La flamme brûla longtemps, sans trembler, lumineuse et longiligne, et puis, tout doucement, elle se rétrécit pour finalement s’éteindre
- Ah, la flamme est morte.
- Oui, elle est morte.
- C’est quoi la mort, père ?
- Allez vous coucher, les enfants. Chacun dans son lit.
Le garçon et la fillette regagnèrent leurs places à quatre pattes et se couchèrent. L’homme poussa un long soupir et s’affaissa. La femme se coucha doucement à ses côtés.
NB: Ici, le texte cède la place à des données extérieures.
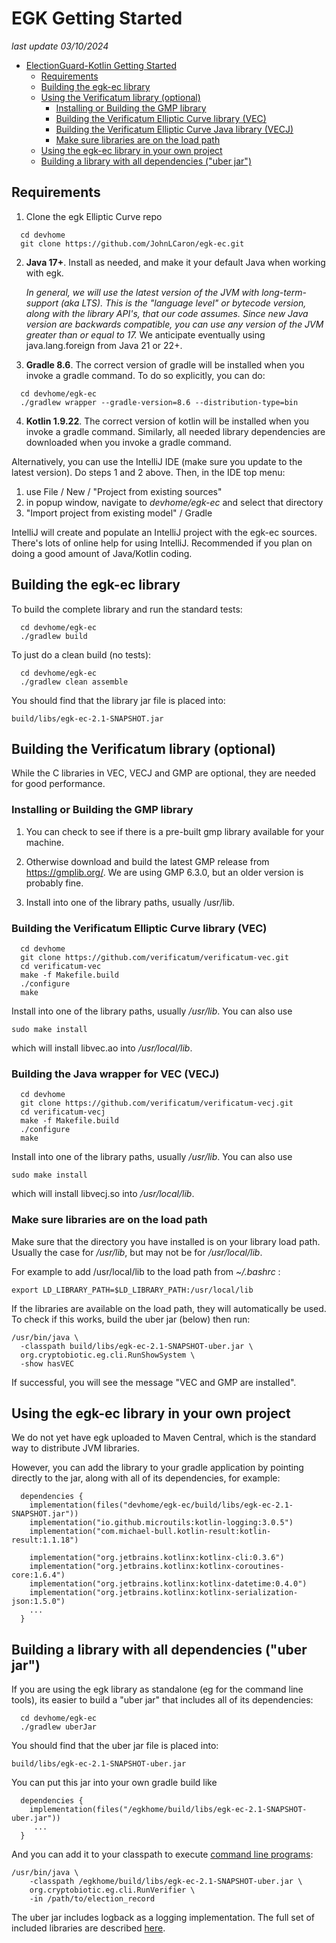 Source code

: # EGK Getting Started

_last update 03/10/2024_

<!-- TOC -->
* [ElectionGuard-Kotlin Getting Started](#electionguard-kotlin-getting-started)
  * [Requirements](#requirements)
  * [Building the egk-ec library](#building-the-egk-ec-library)
  * [Using the Verificatum library (optional)](#using-the-verificatum-library-optional)
    * [Installing or Building the GMP library](#installing-or-building-the-gmp-library)
    * [Building the Verificatum Elliptic Curve library (VEC)](#building-the-verificatum-elliptic-curve-library-vec)
    * [Building the Verificatum Elliptic Curve Java library (VECJ)](#building-the-verificatum-elliptic-curve-java-library-vecj)
    * [Make sure libraries are on the load path](#make-sure-libraries-are-on-the-load-path)
  * [Using the egk-ec library in your own project](#using-the-egk-ec-library-in-your-own-project)
  * [Building a library with all dependencies ("uber jar")](#building-a-library-with-all-dependencies-uber-jar)
<!-- TOC -->

## Requirements

1. Clone the egk Elliptic Curve repo

```
  cd devhome
  git clone https://github.com/JohnLCaron/egk-ec.git
```

2. **Java 17+**. Install as needed, and make it your default Java when working with egk.

    _In general, we will use the latest version of the JVM with long-term-support (aka LTS). 
    This is the "language level" or bytecode version, along with the library API's, that our code assumes. 
    Since new Java version are backwards compatible, you can use any version of the JVM greater than or equal to 17._
    We anticipate eventually using java.lang.foreign from Java 21 or 22+.

3. **Gradle 8.6**. The correct version of gradle will be installed when you invoke a gradle command. 
   To do so explicitly, you can do:

```
  cd devhome/egk-ec
  ./gradlew wrapper --gradle-version=8.6 --distribution-type=bin
```

4. **Kotlin 1.9.22**. The correct version of kotlin will be installed when you invoke a gradle command.
   Similarly, all needed library dependencies are downloaded when you invoke a gradle command.

Alternatively, you can use the IntelliJ IDE (make sure you update to the latest version). 
Do steps 1 and 2 above. Then, in the IDE top menu: 
   1. use File / New / "Project from existing sources"
   2. in popup window, navigate to _devhome/egk-ec_ and select that directory
   3. "Import project from existing model" / Gradle

IntelliJ will create and populate an IntelliJ project with the egk-ec sources. There's
lots of online help for using IntelliJ. Recommended if you plan on doing a good amount of Java/Kotlin coding.

## Building the egk-ec library

To build the complete library and run the standard tests:

```
  cd devhome/egk-ec
  ./gradlew build
```

To just do a clean build (no tests):

```
  cd devhome/egk-ec
  ./gradlew clean assemble
```

You should find that the library jar file is placed into:

`build/libs/egk-ec-2.1-SNAPSHOT.jar
`

## Building the Verificatum library (optional)

While the C libraries in VEC, VECJ and GMP are optional, they are needed for good performance.

### Installing or Building the GMP library

1. You can check to see if there is a pre-built gmp library available for your machine.

2. Otherwise download and build the latest GMP release from https://gmplib.org/. We are using GMP 6.3.0, but an older 
version is probably fine.

3. Install into one of the library paths, usually /usr/lib.

### Building the Verificatum Elliptic Curve library (VEC)

```
  cd devhome
  git clone https://github.com/verificatum/verificatum-vec.git
  cd verificatum-vec
  make -f Makefile.build
  ./configure
  make
```

Install into one of the library paths, usually _/usr/lib_. You can also use

```
sudo make install
```

which will install libvec.ao into _/usr/local/lib_.

### Building the Java wrapper for VEC (VECJ)

```
  cd devhome
  git clone https://github.com/verificatum/verificatum-vecj.git
  cd verificatum-vecj
  make -f Makefile.build
  ./configure
  make
```

Install into one of the library paths, usually _/usr/lib_. You can also use

```
sudo make install
```

which will install libvecj.so into _/usr/local/lib_. 


### Make sure libraries are on the load path

Make sure that the directory you have installed is on your library load path. Usually the case for _/usr/lib_, 
but may not be for _/usr/local/lib_.

For example to add /usr/local/lib to the load path from  _~/.bashrc_ :

```
export LD_LIBRARY_PATH=$LD_LIBRARY_PATH:/usr/local/lib
```

If the libraries are available on the load path, 
they will automatically be used. To check if this works, build the uber jar (below) then run:

```
/usr/bin/java \
  -classpath build/libs/egk-ec-2.1-SNAPSHOT-uber.jar \
  org.cryptobiotic.eg.cli.RunShowSystem \
  -show hasVEC
```
If successful, you will see the message "VEC and GMP are installed".


## Using the egk-ec library in your own project

We do not yet have egk uploaded to Maven Central, which is the standard way to distribute JVM libraries.

However, you can add the library to your gradle application by pointing directly to the jar, along with all
of its dependencies, for example:

```
  dependencies {
    implementation(files("devhome/egk-ec/build/libs/egk-ec-2.1-SNAPSHOT.jar"))
    implementation("io.github.microutils:kotlin-logging:3.0.5")
    implementation("com.michael-bull.kotlin-result:kotlin-result:1.1.18")
    
    implementation("org.jetbrains.kotlinx:kotlinx-cli:0.3.6")
    implementation("org.jetbrains.kotlinx:kotlinx-coroutines-core:1.6.4")
    implementation("org.jetbrains.kotlinx:kotlinx-datetime:0.4.0")
    implementation("org.jetbrains.kotlinx:kotlinx-serialization-json:1.5.0")
    ...
  }
```

## Building a library with all dependencies ("uber jar")

If you are using the egk library as standalone (eg for the command line tools), its easier to build a 
"uber jar" that includes all of its dependencies: 

```
  cd devhome/egk-ec
  ./gradlew uberJar
```

You should find that the uber jar file is placed into:

`build/libs/egk-ec-2.1-SNAPSHOT-uber.jar
`

You can put this jar into your own gradle build like

```
  dependencies {
    implementation(files("/egkhome/build/libs/egk-ec-2.1-SNAPSHOT-uber.jar"))
     ...
  }
```

And you can add it to your classpath to execute [command line programs](CommandLineInterface.md):

```
/usr/bin/java \
    -classpath /egkhome/build/libs/egk-ec-2.1-SNAPSHOT-uber.jar \
    org.cryptobiotic.eg.cli.RunVerifier \
    -in /path/to/election_record
```

The uber jar includes logback as a logging implementation. The full set of included libraries are described
[here](../dependencies.txt).
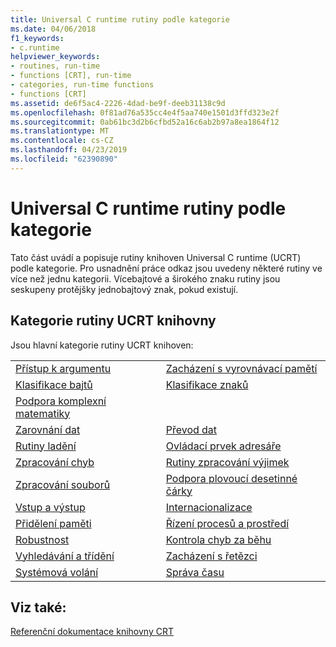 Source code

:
 ```yaml
---
title: Universal C runtime rutiny podle kategorie
ms.date: 04/06/2018
f1_keywords:
- c.runtime
helpviewer_keywords:
- routines, run-time
- functions [CRT], run-time
- categories, run-time functions
- functions [CRT]
ms.assetid: de6f5ac4-2226-4dad-be9f-deeb31138c9d
ms.openlocfilehash: 0f81ad76a535cc4e4f5aa740e1501d3ffd323e2f
ms.sourcegitcommit: 0ab61bc3d2b6cfbd52a16c6ab2b97a8ea1864f12
ms.translationtype: MT
ms.contentlocale: cs-CZ
ms.lasthandoff: 04/23/2019
ms.locfileid: "62390890"
---
```

# <a name="universal-c-runtime-routines-by-category"></a>Universal C runtime rutiny podle kategorie

Tato část uvádí a popisuje rutiny knihoven Universal C runtime (UCRT) podle kategorie. Pro usnadnění práce odkaz jsou uvedeny některé rutiny ve více než jednu kategorii. Vícebajtové a širokého znaku rutiny jsou seskupeny protějšky jednobajtový znak, pokud existují.

## <a name="ucrt-library-routine-categories"></a>Kategorie rutiny UCRT knihovny

Jsou hlavní kategorie rutiny UCRT knihoven:

|||
|-|-|
|[Přístup k argumentu](../c-runtime-library/argument-access.md)|[Zacházení s vyrovnávací pamětí](../c-runtime-library/buffer-manipulation.md)|
|[Klasifikace bajtů](../c-runtime-library/byte-classification.md)|[Klasifikace znaků](../c-runtime-library/character-classification.md)|
|[Podpora komplexní matematiky](../c-runtime-library/complex-math-support.md)||
|[Zarovnání dat](../c-runtime-library/data-alignment.md)|[Převod dat](../c-runtime-library/data-conversion.md)|
|[Rutiny ladění](../c-runtime-library/debug-routines.md)|[Ovládací prvek adresáře](../c-runtime-library/directory-control.md)|
|[Zpracování chyb](../c-runtime-library/error-handling-crt.md)|[Rutiny zpracování výjimek](../c-runtime-library/exception-handling-routines.md)|
|[Zpracování souborů](../c-runtime-library/file-handling.md)|[Podpora plovoucí desetinné čárky](../c-runtime-library/floating-point-support.md)|
|[Vstup a výstup](../c-runtime-library/input-and-output.md)|[Internacionalizace](../c-runtime-library/internationalization.md)|
|[Přidělení paměti](../c-runtime-library/memory-allocation.md)|[Řízení procesů a prostředí](../c-runtime-library/process-and-environment-control.md)|
|[Robustnost](../c-runtime-library/robustness.md)|[Kontrola chyb za běhu](../c-runtime-library/run-time-error-checking.md)|
|[Vyhledávání a třídění](../c-runtime-library/searching-and-sorting.md)|[Zacházení s řetězci](../c-runtime-library/string-manipulation-crt.md)|
|[Systémová volání](../c-runtime-library/system-calls.md)|[Správa času](../c-runtime-library/time-management.md)|

## <a name="see-also"></a>Viz také:

[Referenční dokumentace knihovny CRT](../c-runtime-library/c-run-time-library-reference.md)<br/>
Elle tira la couverture tchador qui, ce soir, avait fait office de nappe et qu’elle venait tout juste de débarrasser. Ils écoutèrent leur souffle pendant un moment. Celui des enfants s’apaisa. Ils s’endormirent. La femme se dit qu’il était temps de poser la question.
- Tu as amené les enfants au bazar ? demanda-t-elle doucement.
- Oui dit l’homme.
- Personne n’a voulu les acheter ?
- Personne.
- Qu’est-ce qu’ils disaient ?
- Rien. Que voulais-tu qu’ils disent ? Ils ont tous pleuré sur notre sort. Il fondit en larmes.
La femme pleurait aussi. Après quelques instants
- اa suffit maintenant. Ne pleure pas. On n’avait pas le choix, non ?
L’homme ne répondit pas.
- On a tout fait, continua la femme, on a vendu les meubles, on a emprunté de l’argent. On n’avait pas assez d’argent pour aller ailleurs. Personne ne voulait plus nous aider. Et puis tu n’étais pas un de ces mojahedin qui...
L’homme eut un geste d’agacement. La femme tempéra son propos :
- Je sais, ce n’est pas ton genre de piller les gens... Et moi non plus, je ne savais pas quoi faire.
- Ils ont fait une collecte pour nous.
- Ce n’est pas grave, on les remboursera. Quand nous serons sortis d’affaire, nous viendrons en aide à ceux qui sont dans le besoin.
L’homme poussa un soupir.
- Pourquoi tu soupires ? Tu as peur ? Tu penses à demain ?
- Hmmm...
- La nuit porte conseil. Demain, il y aura peut-être une éclaircie.
- Oui, je sais, demain le ciel nous sera clément.
Ils se turent quelques instants. La femme posa sa main sur la poitrine de l’homme. Elle fit glisser un doigt sous la chemise déchirée et caressa la poitrine de son mari.
- Veux-tu que notre festin soit vraiment royal ?
L’homme la repoussa.
- Non, je veux être propre en mourant.
La femme ne comprit pas ce que son mari voulait dire. Ses paupières étaient lourdes et elle s’arrêta de parler. L’homme pensa : L’amour... c’est peut-être là que réside la pureté ?
…Et il s’approcha.
Quelques instants plus tard, la nuit qui tirait son noir linceul sur la ville les recouvrit de son ombre lourde comme le sommeil.